The mistake you should avoid with your Christmas shopping so that your debts do not skyrocket

Christmas is usually quite demanding on our personal finances. Meals, leisure and gifts usually account for a large part of our expenses and, even if we try to stop our purchases, The expense is always greater than initially planned.
This Christmas, Spanish consumers They will spend on average up to 796 euros per person, 16.5% more than in last year’s holidays, when the average outlay stood at 683 euros. The data is collected in a survey published by the Organization of Consumers and Users (OCU) to some 2,000 people between 18 and 74 years old, which allows them to know the expenses associated with the celebration of Christmas and the activities that they will prioritize, although it also reveals probable excesses in disbursements and a certain level of stress
All of this occurs in a context in which inflation exceeds the famous 2% recommended by the European Union, since November closed with a 3% rise in pricesaccording to the National Institute of Statistics (INE). In this way, being aware that we will inevitably spend more, there is a maxim that we must keep in mind when making our purchases: be very careful with financing and deferring payments for our Christmas gifts.
In a shopping environment on-lineoffers of ‘buy now and pay later’ and fractional payment for almost any product, Elisabet Ruiz Dotrasprofessor of Economics and Business Studies at the Open University of Catalonia (UOC) and expert in personal and digital finance, considers that “credit is not inherently badbut it can be a problem if it is used without a plan and involves interest.
“Payments in installments can be a good option as long as their cost is minimal and we have a clear plan to repay them. The problem is asking for credit upon credit because we no longer make it to the end of the month.“, he warns. Ruiz Dotras proposes a very simple rule: “If someone is capable of paying for a purchase on credit, I also could have saved that money earlier and do it later without credit, paying cheaper because you save interest.
For this expert, credit would only be justified in cases of real emergency, such as breakdowns or unforeseen events; or for the purchase of something very expensive, such as a home if you do not have the money. “What I would like is for people to be aware that they should save first, and not spend first. Today, most people spend and, if there is anything left over, they save. We are becoming a spending-oriented society, while our parents were thrifty people. The new generations run the risk of being indebted generations and of becoming more and more like North American society,” he warns.
“In the US you can finance a one-dollar hamburger”
The UOC professor relates this tendency to spend rather than save with the immediacysocial networks and the ease of financing: “Today you can finance almost any purchase. In the United States you can even finance a one-dollar hamburger. If someone needs to finance that, they not only have an economic problem: they have an excessive consumption problem“.

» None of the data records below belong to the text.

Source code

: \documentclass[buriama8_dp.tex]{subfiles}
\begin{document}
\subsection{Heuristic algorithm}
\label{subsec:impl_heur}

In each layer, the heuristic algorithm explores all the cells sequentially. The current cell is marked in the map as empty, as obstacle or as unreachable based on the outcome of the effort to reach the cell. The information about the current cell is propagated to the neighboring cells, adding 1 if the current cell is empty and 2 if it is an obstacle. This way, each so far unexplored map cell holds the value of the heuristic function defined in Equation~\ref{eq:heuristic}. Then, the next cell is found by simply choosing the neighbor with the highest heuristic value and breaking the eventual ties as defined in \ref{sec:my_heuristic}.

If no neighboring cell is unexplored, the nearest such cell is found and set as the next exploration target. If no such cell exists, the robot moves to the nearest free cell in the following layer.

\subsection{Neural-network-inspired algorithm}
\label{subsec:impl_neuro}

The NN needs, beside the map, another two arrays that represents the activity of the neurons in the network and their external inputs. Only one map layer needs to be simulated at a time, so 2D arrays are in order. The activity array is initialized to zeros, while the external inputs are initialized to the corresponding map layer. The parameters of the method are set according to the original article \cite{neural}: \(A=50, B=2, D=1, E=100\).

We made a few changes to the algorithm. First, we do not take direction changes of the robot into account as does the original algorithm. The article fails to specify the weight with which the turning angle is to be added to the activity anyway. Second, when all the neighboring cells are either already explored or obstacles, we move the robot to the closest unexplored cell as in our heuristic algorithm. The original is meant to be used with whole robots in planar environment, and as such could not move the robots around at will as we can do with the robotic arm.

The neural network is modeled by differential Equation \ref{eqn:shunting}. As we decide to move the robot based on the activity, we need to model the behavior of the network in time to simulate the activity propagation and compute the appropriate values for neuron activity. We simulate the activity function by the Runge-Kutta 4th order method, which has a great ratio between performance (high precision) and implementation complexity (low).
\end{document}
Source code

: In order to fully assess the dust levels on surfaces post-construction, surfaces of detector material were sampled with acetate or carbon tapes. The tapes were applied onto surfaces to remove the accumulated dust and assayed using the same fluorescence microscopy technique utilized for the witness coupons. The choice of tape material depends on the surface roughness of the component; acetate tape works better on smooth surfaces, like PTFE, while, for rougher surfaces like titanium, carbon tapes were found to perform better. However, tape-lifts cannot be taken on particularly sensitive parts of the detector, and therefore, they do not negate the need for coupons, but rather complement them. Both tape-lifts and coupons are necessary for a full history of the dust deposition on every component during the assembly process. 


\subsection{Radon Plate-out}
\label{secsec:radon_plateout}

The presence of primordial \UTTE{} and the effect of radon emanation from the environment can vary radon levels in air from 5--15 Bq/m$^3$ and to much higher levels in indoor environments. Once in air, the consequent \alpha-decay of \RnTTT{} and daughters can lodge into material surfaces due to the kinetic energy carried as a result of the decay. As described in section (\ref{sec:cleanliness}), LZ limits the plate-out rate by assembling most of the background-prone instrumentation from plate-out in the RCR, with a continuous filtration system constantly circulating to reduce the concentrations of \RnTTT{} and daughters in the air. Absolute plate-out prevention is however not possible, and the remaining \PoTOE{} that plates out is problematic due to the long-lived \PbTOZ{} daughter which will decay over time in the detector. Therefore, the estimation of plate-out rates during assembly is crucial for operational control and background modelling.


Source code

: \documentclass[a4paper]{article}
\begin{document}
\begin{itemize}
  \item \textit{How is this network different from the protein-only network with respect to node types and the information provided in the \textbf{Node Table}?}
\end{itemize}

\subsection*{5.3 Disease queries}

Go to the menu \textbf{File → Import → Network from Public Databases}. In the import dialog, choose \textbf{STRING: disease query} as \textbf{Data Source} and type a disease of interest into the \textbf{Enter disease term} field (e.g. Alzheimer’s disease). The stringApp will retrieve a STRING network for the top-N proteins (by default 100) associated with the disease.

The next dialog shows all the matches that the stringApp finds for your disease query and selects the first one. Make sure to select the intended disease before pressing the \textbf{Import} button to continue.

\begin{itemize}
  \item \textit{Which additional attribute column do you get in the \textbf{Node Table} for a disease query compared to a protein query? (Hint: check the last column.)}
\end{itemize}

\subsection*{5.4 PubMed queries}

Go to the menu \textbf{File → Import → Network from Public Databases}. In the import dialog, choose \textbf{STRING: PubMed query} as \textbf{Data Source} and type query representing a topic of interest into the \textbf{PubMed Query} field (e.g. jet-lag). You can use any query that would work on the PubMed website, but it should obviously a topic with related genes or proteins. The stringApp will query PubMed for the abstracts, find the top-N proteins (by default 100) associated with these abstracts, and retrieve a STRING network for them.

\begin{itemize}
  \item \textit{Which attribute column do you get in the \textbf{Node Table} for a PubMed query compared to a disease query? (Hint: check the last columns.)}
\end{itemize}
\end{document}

To control our expenses and avoid resorting to external financing in our usual purchases, Ruiz Dotras recommends following the well-known 50-30-20 rule, which consists of dedicate 50% of our income to basic expenses; 30% for leisure and personal expenses; and allocate 20% to savings. In practice, this expert admits that basic expenses often exceed 50% and are close to 60%. “In that case, perhaps leisure and personal activities cannot reach 30% and will have to be adjusted to 25% to be able to reserve at least 15% for savings,” he says.
“Planning, budgeting and awareness of spending are the best vaccine so that gifts, dinners and Christmas lights do not become months of financial worry,” he concludes.